The track descended and acended along a ridge. It was hard to access the distance as visibility was limited to about 50 meters. Still, the expansive views were impressive. We were surrounded with alpine scrub and colourful vegetation. When not on boardwalk, it was a muddy and slippery track. We scrambled carefully under a huge boulder. With wet conditions, we treaded carefully over the boulders. Thank goodness for the boardwalk which aided the steep descent immensely. Took the pressure off my knees. At 1130, we approached the almost invisible Luncheon Rock. We stopped at the nearby shelter for lunch. It was good to get out of my wet gear. My thought were the warm room at Port Craig. Hereon, it is a 600 meters descend. A handsome lean looking man stopped for a chat. He is running the full 3 day track in one! I praised him on his athleticism. His response was humbling – “look at you guys, heavy packs on your back, trudging up and down the mountain. I’ve only got a water bottle and little snacks”. The light rain did not relent. This made the track slippery and muddy.
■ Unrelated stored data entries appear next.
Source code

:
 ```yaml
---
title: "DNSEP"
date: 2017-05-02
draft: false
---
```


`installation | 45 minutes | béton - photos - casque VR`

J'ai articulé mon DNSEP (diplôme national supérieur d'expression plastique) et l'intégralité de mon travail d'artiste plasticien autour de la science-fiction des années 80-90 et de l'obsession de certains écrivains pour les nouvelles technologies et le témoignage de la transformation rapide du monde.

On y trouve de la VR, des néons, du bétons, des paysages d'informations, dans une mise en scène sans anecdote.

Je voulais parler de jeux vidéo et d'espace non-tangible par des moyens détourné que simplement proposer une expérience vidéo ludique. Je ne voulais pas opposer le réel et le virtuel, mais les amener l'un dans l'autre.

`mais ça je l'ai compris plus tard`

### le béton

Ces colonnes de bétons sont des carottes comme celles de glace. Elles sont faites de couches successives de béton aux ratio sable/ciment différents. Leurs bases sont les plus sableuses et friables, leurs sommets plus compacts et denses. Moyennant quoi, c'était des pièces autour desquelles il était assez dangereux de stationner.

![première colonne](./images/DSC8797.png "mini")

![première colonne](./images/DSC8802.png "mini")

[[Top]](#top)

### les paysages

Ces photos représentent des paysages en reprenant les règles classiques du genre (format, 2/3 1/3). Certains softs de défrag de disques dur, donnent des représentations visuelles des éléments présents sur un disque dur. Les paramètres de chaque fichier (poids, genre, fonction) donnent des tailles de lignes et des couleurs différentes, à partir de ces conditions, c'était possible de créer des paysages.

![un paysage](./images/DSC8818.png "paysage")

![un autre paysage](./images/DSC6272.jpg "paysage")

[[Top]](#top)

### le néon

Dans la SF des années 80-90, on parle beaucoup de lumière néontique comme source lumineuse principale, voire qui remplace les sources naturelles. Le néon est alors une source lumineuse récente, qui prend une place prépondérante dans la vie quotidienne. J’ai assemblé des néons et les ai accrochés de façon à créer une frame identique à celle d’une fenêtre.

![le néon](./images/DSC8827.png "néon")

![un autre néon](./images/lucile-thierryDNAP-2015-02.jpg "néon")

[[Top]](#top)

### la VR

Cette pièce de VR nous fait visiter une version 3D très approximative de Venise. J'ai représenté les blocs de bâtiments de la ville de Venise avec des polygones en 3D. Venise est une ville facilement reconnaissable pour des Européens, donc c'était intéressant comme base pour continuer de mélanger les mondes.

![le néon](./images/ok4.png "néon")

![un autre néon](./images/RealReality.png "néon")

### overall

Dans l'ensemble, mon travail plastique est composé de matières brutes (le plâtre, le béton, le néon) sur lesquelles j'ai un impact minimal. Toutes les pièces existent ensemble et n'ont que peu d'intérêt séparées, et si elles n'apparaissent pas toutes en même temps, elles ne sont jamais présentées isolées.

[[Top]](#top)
With descent, vegetation changed with taller trees and broadleafs. It felt drier too. Both, matured and saplings of rimu dominated the forest. At 1445, we reached a junction. To the right, the track led to Wairaurahiri River. The left, is the first wooden viaduct – Edwin Burn Viaduct. In the heyday of the 1920’s timber industry, a 14 km tramway was built between Port Craig and Wairaurahiri River. To cross the rugged terrain and streams, viaducts were built high above the tree canopies. Soon, we approached, the 36 metres high and 125 metres long, Percy Burn Viaduct, said to be the highest surviving wooden viaduct in the world. It was stunning. A piece of living history. The wooden planks loomed wobbly yet sturdy. At the end of the viaduct is the 18 bed Percy Burn Hut. The onward track is a cut gully in the forest. I found it hard on my feet souls with continous pounding on the embedded railway sleepers. Beware, some of the iron railway spikes are exposed. Within 10 minutes, we crossed the 59m Sandhill Viaduct. These are living museum pieces. Then, back on the never ending wet, dark and often muddy gully.

“The monotonous and bleak walk on mud soaked railway sleepers was the low point of the hike. I had to slow down”.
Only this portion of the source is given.